In explaining why Congress would have required California to compare its standards to non-existent federal standards, the court seems to rely on petitioner’s argument that because the California standards will “necessarily be ‘as protective of public health and welfare’” as the absent federal standards, California can rationally compare the two. Majority op. at 1089. While I suppose California could theoretically compare its standards with nothing, the court’s reading nonetheless leaves us with a provision that has no practical effect in regard to used offroad equipment. Because California’s standards for used offroad equipment will “necessarily be ‘as protective of public health and welfare’ ” as the nonexistent federal standards, id. (emphasis added), California’s review of emission standards — and the EPA’s subsequent review to determine whether California’s conclusions were arbitrary and capricious, see 42 U.S.C. § 7543(e)(2)(A)(i) — would serve no purpose at all in regard to used offroad equipment. Cf. Ratzlaf v. United States, 510 U.S. 135, -, 114 S.Ct. 655, 659, 126 L.Ed.2d 615 (1994) (noting that courts “should hesitate” to adopt interpretations that would render other provisions of a statute superfluous or unnecessary).

Second, the court’s interpretation leaves a regulatory gap that undermines the statute’s purpose of reducing air pollution. The court’s interpretation of section 209(e)(2) indisputably deprives forty-nine states of authority to set their own emission standards for used offroad equipment. If, for example, Florida wants to establish emission standards for air boats used in the Everglades, it cannot do so itself. Nor can it ask the EPA to set emission standards. Instead, it must ask California for assistance.

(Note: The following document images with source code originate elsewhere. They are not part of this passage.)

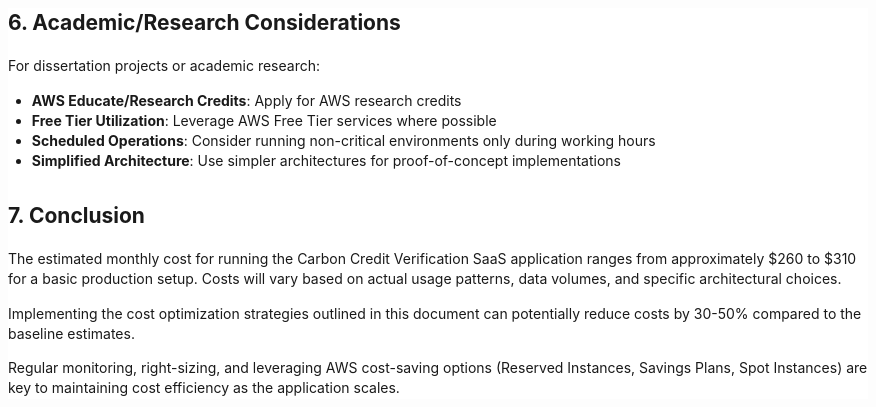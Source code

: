 ## 6. Academic/Research Considerations

For dissertation projects or academic research:

- **AWS Educate/Research Credits**: Apply for AWS research credits
- **Free Tier Utilization**: Leverage AWS Free Tier services where possible
- **Scheduled Operations**: Consider running non-critical environments only during working hours
- **Simplified Architecture**: Use simpler architectures for proof-of-concept implementations

## 7. Conclusion

The estimated monthly cost for running the Carbon Credit Verification SaaS application ranges from approximately $260 to $310 for a basic production setup. Costs will vary based on actual usage patterns, data volumes, and specific architectural choices.

Implementing the cost optimization strategies outlined in this document can potentially reduce costs by 30-50% compared to the baseline estimates.

Regular monitoring, right-sizing, and leveraging AWS cost-saving options (Reserved Instances, Savings Plans, Spot Instances) are key to maintaining cost efficiency as the application scales.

According to the court, any regulatory gap is “illusory” because California can still set emission standards and all fifty states may establish “in-use” regulations to control pollution from used offroad equipment. See Majority op. at 1090. Yet California standards hardly substitute for state emission standards. California, for example, is under no legal obligation to adopt emission stan*1102dards to help Florida regulate airboats. Nor is California likely to have an interest in Florida’s air quality. Even if California decides to adopt emission standards for air boats, there is no assurance that its standards would be appropriate for Florida or any other state. Moreover, California’s authority to set emission standards is limited: The EPA can only approve California emission standards if “California ... need[s] such ... standards to meet compelling and extraordinary conditions,” 42 U.S.C. § 7543(e)(2)(A)(ii) (emphasis added). If a particular kind of used air boat is not found in California (after all, California has no Everglades), or if California otherwise does not have a compelling need to regulate that equipment, no federal or state agency in the nation may set emission standards for it.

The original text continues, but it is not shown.